GRIP2: A Robust and Powerful Deep Knockoff Method for Feature Selection
This addresses the problem of false discovery control in feature selection for researchers and practitioners in machine learning, particularly in complex data settings, though it is an incremental improvement over existing deep learning methods.
The paper tackled the challenge of feature selection in nonlinear, high-correlation, and low signal-to-noise regimes by proposing GRIP2, a deep knockoff method that integrates feature activity over a regularization surface, resulting in improved robustness and power, with better performance than linear baselines on real-world HIV drug resistance data.
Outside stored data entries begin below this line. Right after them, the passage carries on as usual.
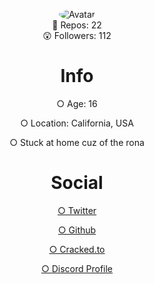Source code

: <p align="center">
  <a>
<img src="https://media.discordapp.net/attachments/732298693658542141/736232295467450368/fweak3.gif" alt="Avatar" style="border-radius: 75%;">
  </a><br>
  📝  Repos: 22<br>
  😲  Followers: 112<br>
</p>
<div class="display">
<h1 style="text-align: center;" align="center"> Info </h1>
  <p style="text-align: center;"align="center">○ Age: 16 <br></p>
  <p style="text-align: center;"align="center">○ Location: California, USA<br></p>
  <p style="text-align: center;"align="center">○ Stuck at home cuz of the rona<br></p>

<h1 style="text-align: center;" align="center"> Social </h1>
  <a href="https://twitter.com/fweak1337"><p style="text-align: center;"align="center">○ Twitter<br></p></>
  <a href="https://github.com/Fweak"><p style="text-align: center;"align="center">○ Github<br></p></>
  <a href="https://cracked.to/Fweak"> <p style="text-align: center;"align="center">○ Cracked.to<br></p></>
  <a href="https://discord.com/users/723814215562821714"> <p style="text-align: center;"align="center">○ Discord Profile<br></p></>
</div>
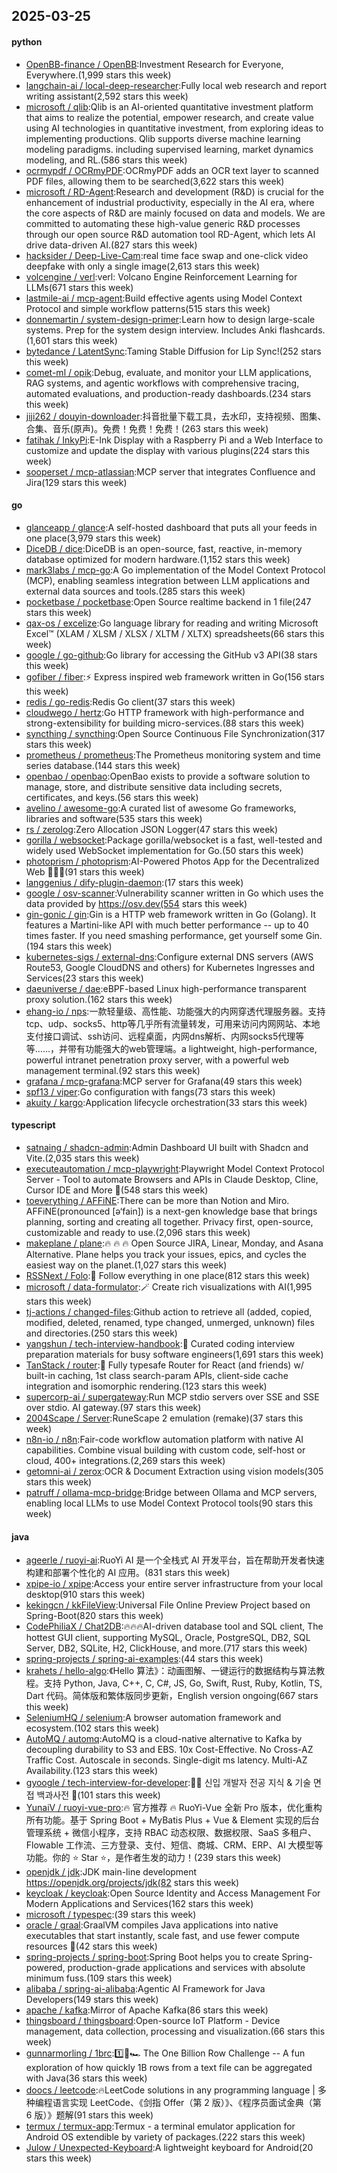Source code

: ## 2025-03-25

#### python
* [OpenBB-finance / OpenBB](https://github.com/OpenBB-finance/OpenBB):Investment Research for Everyone, Everywhere.(1,999 stars this week)
* [langchain-ai / local-deep-researcher](https://github.com/langchain-ai/local-deep-researcher):Fully local web research and report writing assistant(2,592 stars this week)
* [microsoft / qlib](https://github.com/microsoft/qlib):Qlib is an AI-oriented quantitative investment platform that aims to realize the potential, empower research, and create value using AI technologies in quantitative investment, from exploring ideas to implementing productions. Qlib supports diverse machine learning modeling paradigms. including supervised learning, market dynamics modeling, and RL.(586 stars this week)
* [ocrmypdf / OCRmyPDF](https://github.com/ocrmypdf/OCRmyPDF):OCRmyPDF adds an OCR text layer to scanned PDF files, allowing them to be searched(3,622 stars this week)
* [microsoft / RD-Agent](https://github.com/microsoft/RD-Agent):Research and development (R&D) is crucial for the enhancement of industrial productivity, especially in the AI era, where the core aspects of R&D are mainly focused on data and models. We are committed to automating these high-value generic R&D processes through our open source R&D automation tool RD-Agent, which lets AI drive data-driven AI.(827 stars this week)
* [hacksider / Deep-Live-Cam](https://github.com/hacksider/Deep-Live-Cam):real time face swap and one-click video deepfake with only a single image(2,613 stars this week)
* [volcengine / verl](https://github.com/volcengine/verl):verl: Volcano Engine Reinforcement Learning for LLMs(671 stars this week)
* [lastmile-ai / mcp-agent](https://github.com/lastmile-ai/mcp-agent):Build effective agents using Model Context Protocol and simple workflow patterns(515 stars this week)
* [donnemartin / system-design-primer](https://github.com/donnemartin/system-design-primer):Learn how to design large-scale systems. Prep for the system design interview. Includes Anki flashcards.(1,601 stars this week)
* [bytedance / LatentSync](https://github.com/bytedance/LatentSync):Taming Stable Diffusion for Lip Sync!(252 stars this week)
* [comet-ml / opik](https://github.com/comet-ml/opik):Debug, evaluate, and monitor your LLM applications, RAG systems, and agentic workflows with comprehensive tracing, automated evaluations, and production-ready dashboards.(234 stars this week)
* [jiji262 / douyin-downloader](https://github.com/jiji262/douyin-downloader):抖音批量下载工具，去水印，支持视频、图集、合集、音乐(原声)。免费！免费！免费！(263 stars this week)
* [fatihak / InkyPi](https://github.com/fatihak/InkyPi):E-Ink Display with a Raspberry Pi and a Web Interface to customize and update the display with various plugins(224 stars this week)
* [sooperset / mcp-atlassian](https://github.com/sooperset/mcp-atlassian):MCP server that integrates Confluence and Jira(129 stars this week)

#### go
* [glanceapp / glance](https://github.com/glanceapp/glance):A self-hosted dashboard that puts all your feeds in one place(3,979 stars this week)
* [DiceDB / dice](https://github.com/DiceDB/dice):DiceDB is an open-source, fast, reactive, in-memory database optimized for modern hardware.(1,152 stars this week)
* [mark3labs / mcp-go](https://github.com/mark3labs/mcp-go):A Go implementation of the Model Context Protocol (MCP), enabling seamless integration between LLM applications and external data sources and tools.(285 stars this week)
* [pocketbase / pocketbase](https://github.com/pocketbase/pocketbase):Open Source realtime backend in 1 file(247 stars this week)
* [qax-os / excelize](https://github.com/qax-os/excelize):Go language library for reading and writing Microsoft Excel™ (XLAM / XLSM / XLSX / XLTM / XLTX) spreadsheets(66 stars this week)
* [google / go-github](https://github.com/google/go-github):Go library for accessing the GitHub v3 API(38 stars this week)
* [gofiber / fiber](https://github.com/gofiber/fiber):⚡️ Express inspired web framework written in Go(156 stars this week)
* [redis / go-redis](https://github.com/redis/go-redis):Redis Go client(37 stars this week)
* [cloudwego / hertz](https://github.com/cloudwego/hertz):Go HTTP framework with high-performance and strong-extensibility for building micro-services.(88 stars this week)
* [syncthing / syncthing](https://github.com/syncthing/syncthing):Open Source Continuous File Synchronization(317 stars this week)
* [prometheus / prometheus](https://github.com/prometheus/prometheus):The Prometheus monitoring system and time series database.(144 stars this week)
* [openbao / openbao](https://github.com/openbao/openbao):OpenBao exists to provide a software solution to manage, store, and distribute sensitive data including secrets, certificates, and keys.(56 stars this week)
* [avelino / awesome-go](https://github.com/avelino/awesome-go):A curated list of awesome Go frameworks, libraries and software(535 stars this week)
* [rs / zerolog](https://github.com/rs/zerolog):Zero Allocation JSON Logger(47 stars this week)
* [gorilla / websocket](https://github.com/gorilla/websocket):Package gorilla/websocket is a fast, well-tested and widely used WebSocket implementation for Go.(50 stars this week)
* [photoprism / photoprism](https://github.com/photoprism/photoprism):AI-Powered Photos App for the Decentralized Web 🌈💎✨(91 stars this week)
* [langgenius / dify-plugin-daemon](https://github.com/langgenius/dify-plugin-daemon):(17 stars this week)
* [google / osv-scanner](https://github.com/google/osv-scanner):Vulnerability scanner written in Go which uses the data provided by https://osv.dev(554 stars this week)
* [gin-gonic / gin](https://github.com/gin-gonic/gin):Gin is a HTTP web framework written in Go (Golang). It features a Martini-like API with much better performance -- up to 40 times faster. If you need smashing performance, get yourself some Gin.(194 stars this week)
* [kubernetes-sigs / external-dns](https://github.com/kubernetes-sigs/external-dns):Configure external DNS servers (AWS Route53, Google CloudDNS and others) for Kubernetes Ingresses and Services(23 stars this week)
* [daeuniverse / dae](https://github.com/daeuniverse/dae):eBPF-based Linux high-performance transparent proxy solution.(162 stars this week)
* [ehang-io / nps](https://github.com/ehang-io/nps):一款轻量级、高性能、功能强大的内网穿透代理服务器。支持tcp、udp、socks5、http等几乎所有流量转发，可用来访问内网网站、本地支付接口调试、ssh访问、远程桌面，内网dns解析、内网socks5代理等等……，并带有功能强大的web管理端。a lightweight, high-performance, powerful intranet penetration proxy server, with a powerful web management terminal.(92 stars this week)
* [grafana / mcp-grafana](https://github.com/grafana/mcp-grafana):MCP server for Grafana(49 stars this week)
* [spf13 / viper](https://github.com/spf13/viper):Go configuration with fangs(73 stars this week)
* [akuity / kargo](https://github.com/akuity/kargo):Application lifecycle orchestration(33 stars this week)

#### typescript
* [satnaing / shadcn-admin](https://github.com/satnaing/shadcn-admin):Admin Dashboard UI built with Shadcn and Vite.(2,035 stars this week)
* [executeautomation / mcp-playwright](https://github.com/executeautomation/mcp-playwright):Playwright Model Context Protocol Server - Tool to automate Browsers and APIs in Claude Desktop, Cline, Cursor IDE and More 🔌(548 stars this week)
* [toeverything / AFFiNE](https://github.com/toeverything/AFFiNE):There can be more than Notion and Miro. AFFiNE(pronounced [ə‘fain]) is a next-gen knowledge base that brings planning, sorting and creating all together. Privacy first, open-source, customizable and ready to use.(2,096 stars this week)
* [makeplane / plane](https://github.com/makeplane/plane):🔥 🔥 🔥 Open Source JIRA, Linear, Monday, and Asana Alternative. Plane helps you track your issues, epics, and cycles the easiest way on the planet.(1,027 stars this week)
* [RSSNext / Folo](https://github.com/RSSNext/Folo):🧡 Follow everything in one place(812 stars this week)
* [microsoft / data-formulator](https://github.com/microsoft/data-formulator):🪄 Create rich visualizations with AI(1,995 stars this week)
* [tj-actions / changed-files](https://github.com/tj-actions/changed-files):Github action to retrieve all (added, copied, modified, deleted, renamed, type changed, unmerged, unknown) files and directories.(250 stars this week)
* [yangshun / tech-interview-handbook](https://github.com/yangshun/tech-interview-handbook):💯 Curated coding interview preparation materials for busy software engineers(1,691 stars this week)
* [TanStack / router](https://github.com/TanStack/router):🤖 Fully typesafe Router for React (and friends) w/ built-in caching, 1st class search-param APIs, client-side cache integration and isomorphic rendering.(123 stars this week)
* [supercorp-ai / supergateway](https://github.com/supercorp-ai/supergateway):Run MCP stdio servers over SSE and SSE over stdio. AI gateway.(97 stars this week)
* [2004Scape / Server](https://github.com/2004Scape/Server):RuneScape 2 emulation (remake)(37 stars this week)
* [n8n-io / n8n](https://github.com/n8n-io/n8n):Fair-code workflow automation platform with native AI capabilities. Combine visual building with custom code, self-host or cloud, 400+ integrations.(2,269 stars this week)
* [getomni-ai / zerox](https://github.com/getomni-ai/zerox):OCR & Document Extraction using vision models(305 stars this week)
* [patruff / ollama-mcp-bridge](https://github.com/patruff/ollama-mcp-bridge):Bridge between Ollama and MCP servers, enabling local LLMs to use Model Context Protocol tools(90 stars this week)

#### java
* [ageerle / ruoyi-ai](https://github.com/ageerle/ruoyi-ai):RuoYi AI 是一个全栈式 AI 开发平台，旨在帮助开发者快速构建和部署个性化的 AI 应用。(831 stars this week)
* [xpipe-io / xpipe](https://github.com/xpipe-io/xpipe):Access your entire server infrastructure from your local desktop(910 stars this week)
* [kekingcn / kkFileView](https://github.com/kekingcn/kkFileView):Universal File Online Preview Project based on Spring-Boot(820 stars this week)
* [CodePhiliaX / Chat2DB](https://github.com/CodePhiliaX/Chat2DB):🔥🔥🔥AI-driven database tool and SQL client, The hottest GUI client, supporting MySQL, Oracle, PostgreSQL, DB2, SQL Server, DB2, SQLite, H2, ClickHouse, and more.(717 stars this week)
* [spring-projects / spring-ai-examples](https://github.com/spring-projects/spring-ai-examples):(44 stars this week)
* [krahets / hello-algo](https://github.com/krahets/hello-algo):《Hello 算法》：动画图解、一键运行的数据结构与算法教程。支持 Python, Java, C++, C, C#, JS, Go, Swift, Rust, Ruby, Kotlin, TS, Dart 代码。简体版和繁体版同步更新，English version ongoing(667 stars this week)
* [SeleniumHQ / selenium](https://github.com/SeleniumHQ/selenium):A browser automation framework and ecosystem.(102 stars this week)
* [AutoMQ / automq](https://github.com/AutoMQ/automq):AutoMQ is a cloud-native alternative to Kafka by decoupling durability to S3 and EBS. 10x Cost-Effective. No Cross-AZ Traffic Cost. Autoscale in seconds. Single-digit ms latency. Multi-AZ Availability.(123 stars this week)
* [gyoogle / tech-interview-for-developer](https://github.com/gyoogle/tech-interview-for-developer):👶🏻 신입 개발자 전공 지식 & 기술 면접 백과사전 📖(101 stars this week)
* [YunaiV / ruoyi-vue-pro](https://github.com/YunaiV/ruoyi-vue-pro):🔥 官方推荐 🔥 RuoYi-Vue 全新 Pro 版本，优化重构所有功能。基于 Spring Boot + MyBatis Plus + Vue & Element 实现的后台管理系统 + 微信小程序，支持 RBAC 动态权限、数据权限、SaaS 多租户、Flowable 工作流、三方登录、支付、短信、商城、CRM、ERP、AI 大模型等功能。你的 ⭐️ Star ⭐️，是作者生发的动力！(239 stars this week)
* [openjdk / jdk](https://github.com/openjdk/jdk):JDK main-line development https://openjdk.org/projects/jdk(82 stars this week)
* [keycloak / keycloak](https://github.com/keycloak/keycloak):Open Source Identity and Access Management For Modern Applications and Services(162 stars this week)
* [microsoft / typespec](https://github.com/microsoft/typespec):(39 stars this week)
* [oracle / graal](https://github.com/oracle/graal):GraalVM compiles Java applications into native executables that start instantly, scale fast, and use fewer compute resources 🚀(42 stars this week)
* [spring-projects / spring-boot](https://github.com/spring-projects/spring-boot):Spring Boot helps you to create Spring-powered, production-grade applications and services with absolute minimum fuss.(109 stars this week)
* [alibaba / spring-ai-alibaba](https://github.com/alibaba/spring-ai-alibaba):Agentic AI Framework for Java Developers(149 stars this week)
* [apache / kafka](https://github.com/apache/kafka):Mirror of Apache Kafka(86 stars this week)
* [thingsboard / thingsboard](https://github.com/thingsboard/thingsboard):Open-source IoT Platform - Device management, data collection, processing and visualization.(66 stars this week)
* [gunnarmorling / 1brc](https://github.com/gunnarmorling/1brc):1️⃣🐝🏎️ The One Billion Row Challenge -- A fun exploration of how quickly 1B rows from a text file can be aggregated with Java(36 stars this week)
* [doocs / leetcode](https://github.com/doocs/leetcode):🔥LeetCode solutions in any programming language | 多种编程语言实现 LeetCode、《剑指 Offer（第 2 版）》、《程序员面试金典（第 6 版）》题解(91 stars this week)
* [termux / termux-app](https://github.com/termux/termux-app):Termux - a terminal emulator application for Android OS extendible by variety of packages.(222 stars this week)
* [Julow / Unexpected-Keyboard](https://github.com/Julow/Unexpected-Keyboard):A lightweight keyboard for Android(20 stars this week)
Identifying truly predictive covariates while strictly controlling false discoveries remains a fundamental challenge in nonlinear, highly correlated, and low signal-to-noise regimes, where deep learning based feature selection methods are most attractive. We propose Group Regularization Importance Persistence in 2 Dimensions (GRIP2), a deep knockoff feature importance statistic that integrates first-layer feature activity over a two-dimensional regularization surface controlling both sparsity strength and sparsification geometry. To approximate this surface integral in a single training run, we introduce efficient block-stochastic sampling, which aggregates feature activity magnitudes across diverse regularization regimes along the optimization trajectory. The resulting statistics are antisymmetric by construction, ensuring finite-sample FDR control. In extensive experiments on synthetic and semi-real data, GRIP2 demonstrates improved robustness to feature correlation and noise level: in high correlation and low signal-to-noise ratio regimes where standard deep learning based feature selectors may struggle, our method retains high power and stability. Finally, on real-world HIV drug resistance data, GRIP2 recovers known resistance-associated mutations with power better than established linear baselines, confirming its reliability in practice.